Il grande processo di innovazione tecnologica in atto ha spinto molte imprese dell’economia numerica estranee sino a ieri al settore dei veicoli, dalla statunitense Google alla cinese Baidu, nonché diverse imprese nuove (vedi il caso della Tesla), a cercare di inserirvisi, cogliendo, almeno in un primo tempo, alla sprovvista le tradizionali case automobilistiche, a cominciare da quelle tedesche.
La lotta tra imprese vecchie e nuove ed anche qua e la i tentativi di accordo tra di loro sono in corso e non conosciamo l’esito finale.
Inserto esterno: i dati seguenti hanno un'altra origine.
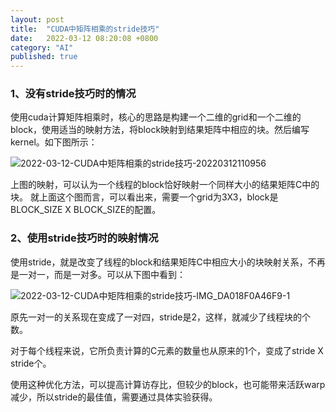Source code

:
 ```yaml
---
layout: post
title:  "CUDA中矩阵相乘的stride技巧"
date:   2022-03-12 08:20:08 +0800
category: "AI"
published: true
---
```


### 1、没有stride技巧时的情况
使用cuda计算矩阵相乘时，核心的思路是构建一个二维的grid和一个二维的block，使用适当的映射方法，将block映射到结果矩阵中相应的块。然后编写kernel。如下图所示：

![2022-03-12-CUDA中矩阵相乘的stride技巧-20220312110956](https://cdn.jsdelivr.net/gh/liwenju0/blog_pictures@main/pics/2022-03-12-CUDA中矩阵相乘的stride技巧-20220312110956.png)

上图的映射，可以认为一个线程的block恰好映射一个同样大小的结果矩阵C中的块。
就上面这个图而言，可以看出来，需要一个grid为3X3，block是BLOCK_SIZE X BLOCK_SIZE的配置。

### 2、使用stride技巧时的映射情况
使用stride，就是改变了线程的block和结果矩阵C中相应大小的块映射关系，不再是一对一，而是一对多。可以从下图中看到：

![2022-03-12-CUDA中矩阵相乘的stride技巧-IMG_DA018F0A46F9-1](https://cdn.jsdelivr.net/gh/liwenju0/blog_pictures@main/pics/2022-03-12-CUDA中矩阵相乘的stride技巧-IMG_DA018F0A46F9-1.jpeg)

原先一对一的关系现在变成了一对四，stride是2，这样，就减少了线程块的个数。

对于每个线程来说，它所负责计算的C元素的数量也从原来的1个，变成了stride X stride个。


使用这种优化方法，可以提高计算访存比，但较少的block，也可能带来活跃warp减少，所以stride的最佳值，需要通过具体实验获得。


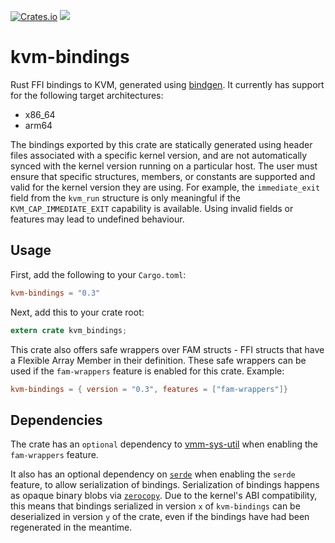 [![Crates.io](https://img.shields.io/crates/v/kvm-bindings.svg)](https://crates.io/crates/kvm-bindings)
![](https://img.shields.io/crates/l/kvm-bindings.svg)
# kvm-bindings
Rust FFI bindings to KVM, generated using
[bindgen](https://crates.io/crates/bindgen). It currently has support for the
following target architectures:
- x86_64
- arm64

The bindings exported by this crate are statically generated using header files
associated with a specific kernel version, and are not automatically synced with
the kernel version running on a particular host. The user must ensure that
specific structures, members, or constants are supported and valid for the
kernel version they are using. For example, the `immediate_exit` field from the
`kvm_run` structure is only meaningful if the `KVM_CAP_IMMEDIATE_EXIT`
capability is available. Using invalid fields or features may lead to undefined
behaviour.

## Usage
First, add the following to your `Cargo.toml`:
```toml
kvm-bindings = "0.3"
```
Next, add this to your crate root:
```rust
extern crate kvm_bindings;
```

This crate also offers safe wrappers over FAM structs - FFI structs that have
a Flexible Array Member in their definition.
These safe wrappers can be used if the `fam-wrappers` feature is enabled for
this crate. Example:
```toml
kvm-bindings = { version = "0.3", features = ["fam-wrappers"]}
```

## Dependencies
The crate has an `optional` dependency to
[vmm-sys-util](https://crates.io/crates/vmm-sys-util) when enabling the
`fam-wrappers` feature.

It also has an optional dependency on [`serde`](serde.rs) when enabling the 
`serde` feature, to allow serialization of bindings. Serialization of
bindings happens as opaque binary blobs via [`zerocopy`](https://google.github.io/comprehensive-rust/bare-metal/useful-crates/zerocopy.html).
Due to the kernel's ABI compatibility, this means that bindings serialized
in version `x` of `kvm-bindings` can be deserialized in version `y` of the
crate, even if the bindings have had been regenerated in the meantime.

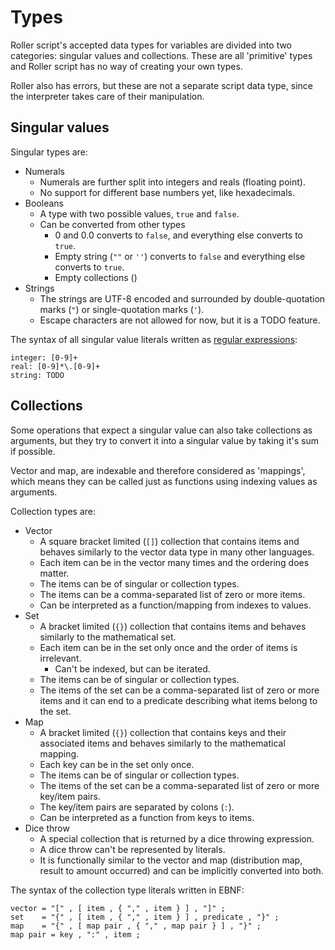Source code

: # Types

Roller script's accepted data types for variables are divided into two categories: singular values and collections.
These are all 'primitive' types and Roller script has no way of creating your own types.

Roller also has errors, but these are not a separate script data type, since the interpreter takes care of their manipulation.

## Singular values

Singular types are:
* Numerals
	* Numerals are further split into integers and reals (floating point).
	* No support for different base numbers yet, like hexadecimals.
* Booleans
	* A type with two possible values, `true` and `false`.
	* Can be converted from other types
		* 0 and 0.0 converts to `false`, and everything else converts to `true`.
		* Empty string (`""` or `''`) converts to `false` and everything else converts to `true`.
		* Empty collections ()
* Strings
	* The strings are UTF-8 encoded and surrounded by double-quotation marks (`"`) or single-quotation marks (`'`).
	* Escape characters are not allowed for now, but it is a TODO feature.

The syntax of all singular value literals written as [regular expressions](https://en.wikipedia.org/wiki/Regular_expression):

```
integer: [0-9]+
real: [0-9]*\.[0-9]+
string: TODO
```

## Collections

Some operations that expect a singular value can also take collections as arguments, but they try to convert it into a singular value by taking it's sum if possible.

Vector and map, are indexable and therefore considered as 'mappings', which means they can be called just as functions using indexing values as arguments.

Collection types are:
* Vector
	* A square bracket limited (`[]`) collection that contains items and behaves similarly to the vector data type in many other languages.
	* Each item can be in the vector many times and the ordering does matter.
	* The items can be of singular or collection types.
	* The items can be a comma-separated list of zero or more items.
	* Can be interpreted as a function/mapping from indexes to values.
* Set
	* A bracket limited (`{}`) collection that contains items and behaves similarly to the mathematical set.
	* Each item can be in the set only once and the order of items is irrelevant.
		* Can't be indexed, but can be iterated.
	* The items can be of singular or collection types.
	* The items of the set can be a comma-separated list of zero or more items and it can end to a predicate describing what items belong to the set.
* Map
	* A bracket limited (`{}`) collection that contains keys and their associated items and behaves similarly to the mathematical mapping.
	* Each key can be in the set only once.
	* The items can be of singular or collection types.
	* The items of the set can be a comma-separated list of zero or more key/item pairs.
	* The key/item pairs are separated by colons (`:`).
	* Can be interpreted as a function from keys to items.
* Dice throw
	* A special collection that is returned by a dice throwing expression.
	* A dice throw can't be represented by literals.
	* It is functionally similar to the vector and map (distribution map, result to amount occurred) and can be implicitly converted into both.

The syntax of the collection type literals written in EBNF:
```
vector = "[" , [ item , { "," , item } ] , "]" ;
set    = "{" , [ item , { "," , item } ] , predicate , "}" ;
map    = "{" , [ map pair , { "," , map pair } ] , "}" ;
map pair = key , ":" , item ;
```
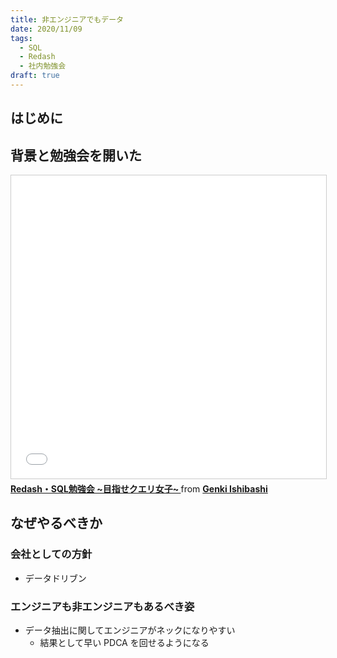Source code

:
 ```yaml
---
title: 非エンジニアでもデータ
date: 2020/11/09
tags:
  - SQL
  - Redash
  - 社内勉強会
draft: true
---
```


## はじめに

## 背景と勉強会を開いた

<iframe src="//www.slideshare.net/slideshow/embed_code/key/rBBx05N2RYmlsc" width="595" height="485" frameborder="0" marginwidth="0" marginheight="0" scrolling="no" style="border:1px solid #CCC; border-width:1px; margin-bottom:5px; max-width: 100%;" allowfullscreen> </iframe> <div style="margin-bottom:5px"> <strong> <a href="//www.slideshare.net/genkiishibashi3/redashsql" title="[非エンジニア向け] Redash・SQL勉強会 ~目指せクエリ女子~ " target="_blank">Redash・SQL勉強会 ~目指せクエリ女子~ </a> </strong> from <strong><a href="https://www.slideshare.net/genkiishibashi3" target="_blank">Genki Ishibashi</a></strong> </div>

## なぜやるべきか

### 会社としての方針

- データドリブン

### エンジニアも非エンジニアもあるべき姿

- データ抽出に関してエンジニアがネックになりやすい
  - 結果として早い PDCA を回せるようになる
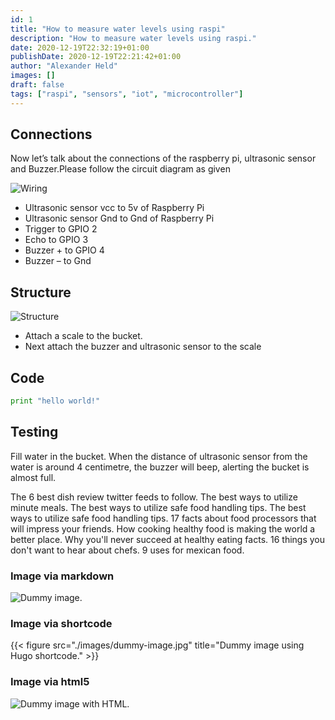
 ```yaml
---
id: 1
title: "How to measure water levels using raspi"
description: "How to measure water levels using raspi."
date: 2020-12-19T22:32:19+01:00
publishDate: 2020-12-19T22:21:42+01:00
author: "Alexander Held"
images: []
draft: false
tags: ["raspi", "sensors", "iot", "microcontroller"]
---
```


## Connections

Now let’s talk about the connections of the raspberry pi, ultrasonic sensor and Buzzer.Please follow the circuit diagram as given

![Wiring](https://content.instructables.com/ORIG/FUU/VKGC/K9R6AUTT/FUUVKGCK9R6AUTT.jpg?auto=webp&frame=1&fit=bounds&md=b31d299106cc04ccca9ffae0fe04f4b3)

- Ultrasonic sensor vcc to 5v of Raspberry Pi
- Ultrasonic sensor Gnd to Gnd of Raspberry Pi
- Trigger to GPIO 2
- Echo to GPIO 3
- Buzzer + to GPIO 4
- Buzzer – to Gnd

## Structure

![Structure](https://content.instructables.com/ORIG/FHQ/VQN7/K9D1RIS2/FHQVQN7K9D1RIS2.jpg?auto=webp&frame=1&width=1024&height=1024&fit=bounds&md=93c940d5a5b0f67365fa77ecaf466a5e)

- Attach a scale to the bucket.
- Next attach the buzzer and ultrasonic sensor to the scale

## Code

```python
print "hello world!"
```

## Testing

Fill water in the bucket. When the distance of ultrasonic sensor from the water is around 4 centimetre, the buzzer will beep, alerting the bucket is almost full.

The 6 best dish review twitter feeds to follow. The best ways to utilize minute meals. The best ways to utilize safe food handling tips. The best ways to utilize safe food handling tips. 17 facts about food processors that will impress your friends. How cooking healthy food is making the world a better place. Why you'll never succeed at healthy eating facts. 16 things you don't want to hear about chefs. 9 uses for mexican food.

### Image via markdown

![Dummy image.](./images/dummy-image.jpg)

### Image via shortcode

{{< figure src="./images/dummy-image.jpg" title="Dummy image using Hugo shortcode." >}}

### Image via html5

<img src="./images/dummy-image.jpg" alt="Dummy image with HTML.">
Possiamo però segnalare che, nonostante i suoi avveniristici investimenti, la Tesla è costretta a posporre continuamente nel tempo la realizzazione dei suoi obiettivi di produzione delle nuove vetture. In effetti, c’è un know-how specifico al settore dell’auto che frena l’assalto dei nuovi attori, che devono imparare un mestiere fatto anche di tanti accorgimenti ed astuzie organizzative.
Ma i dettagli operativi di un business si possono peraltro imparare abbastanza in fretta, soprattutto se si hanno a disposizione molti quattrini per comprarsi gli esperti relativi. D’altro canto, le notizie di questi giorni sulle difficoltà crescenti della General Electric, sino a ieri considerata l’impresa meglio gestita al mondo e che oggi rischia la frantumazione, mostrano come la vita delle imprese tradizionali sia sempre meno facile e come forse un giorno non troppo lontano ci troveremo a parlare del fallimento della Ford o dell’acquisto della Mercedes da parte di Alibaba.
La posizione della FCA
Come già accennato, tutti i principali produttori di auto del mondo stanno cercando ora di investire massicciamente nel settore dell’auto elettrica e in quello dell’auto a guida autonoma. Sono in campo stanziamenti per decine di miliardi di euro all’anno. La FCA appare di gran lunga quella che ha fatto meno sforzi in direzione delle novità e quindi essa si troverà in un futuro prossimo, inevitabilmente, senza grandi prospettive strategiche.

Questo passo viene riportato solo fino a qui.